Earth’s future climate and its variability simulated at 9 km global resolution

Abstract. Earth’s climate response to increasing greenhouse gas emissions occurs on a variety of spatial scales. To assess climate risks on regional scales and implement adaptation measures, policymakers and stakeholders often require climate change information on scales that are smaller (less than 10 km) than the typical resolution of global climate models [O (100 km)]. To close this important knowledge gap and consider the impact of small-scale processes on the global scale, we adopted a novel iterative global earth system modeling protocol. This protocol provides key information on Earth’s future climate and its variability on storm-resolving scales (less than 10 km). To this end we used the coupled Earth system model OpenIFS-FESOM2 (AWI-CM3) with a 9 km atmospheric resolution (TCo1279) and a 4–25 km ocean resolution. We conducted a 20-year 1950 control simulation and four 10-year-long coupled transient simulations for the 2000s, 2030s, 2060s, and 2090s. These simulations were initialized from the trajectory of a coarser 31 km (TCo319) SSP5-8.5 transient greenhouse warming simulation of the coupled model with the same high-resolution ocean.

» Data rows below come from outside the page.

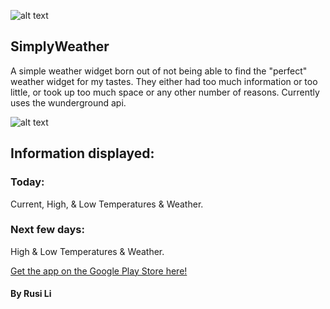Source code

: 
![alt text](https://github.com/rusili/SimplyWeather/blob/ConfigurationActivity/app/src/main/res/drawable/playstore2.png "Banner")

## SimplyWeather

A simple weather widget born out of not being able to find the "perfect" weather widget for my tastes. They either had too much information or too little, or took up too much space or any other number of reasons. Currently uses the wunderground api.

![alt text](https://github.com/rusili/SimplyWeather/tree/ConfigurationActivity/app/src/main/res/drawable/preview.png "Preview")

## Information displayed:

### Today:
Current, High, & Low Temperatures & Weather.

### Next few days:
High & Low Temperatures & Weather.

[Get the app on the Google Play Store here!](https://play.google.com/store/apps/details?id=nyc.c4q.rusili.SimplyWeather&hl=en)

#### By Rusi Li
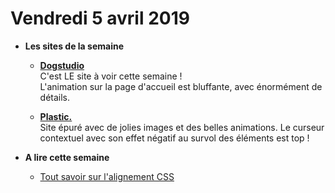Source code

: Vendredi 5 avril 2019
===========================

- **Les sites de la semaine**  
   + **[Dogstudio](https://dogstudio.co/)**  
   C'est LE site à voir cette semaine !  
   L'animation sur la page d'accueil est bluffante, avec énormément de détails.
   
   + **[Plastic.](https://www.plasticbcn.com/)**  
   Site épuré avec de jolies images et des belles animations. Le curseur contextuel avec son effet négatif au survol des éléments est top !

- **A lire cette semaine**  
    + [Tout savoir sur l'alignement CSS](https://www.smashingmagazine.com/2019/03/css-alignment/)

Similar to the coarser resolution TCo319 transient simulation, the high resolution TCo1279 simulation with SSP5-8.5 scenario exhibits a strong warming response relative to present-day conditions, reaching up to 6.5 °C by the end of the century at CO₂ levels of about 1,100 ppm. The TCo1279 high resolution simulations show a substantial increase in regional information and granularity relative to the TCo319 experiment (or any other lower resolution model), especially over topographically complex terrain. Examples of enhanced regional information include projected changes in temperature, rainfall, winds, extreme events, tropical cyclones, and in the hydroclimate teleconnection patterns of the El Niño-Southern Oscillation and the North Atlantic Oscillation. The novel iterative modelling protocol, that facilitates storm-resolving global climate simulations for future climate time-slices, offers major benefits over regional climate models. However, but it also has some drawbacks, such as initialization shocks and resolution-dependent biases, which will be further discussed.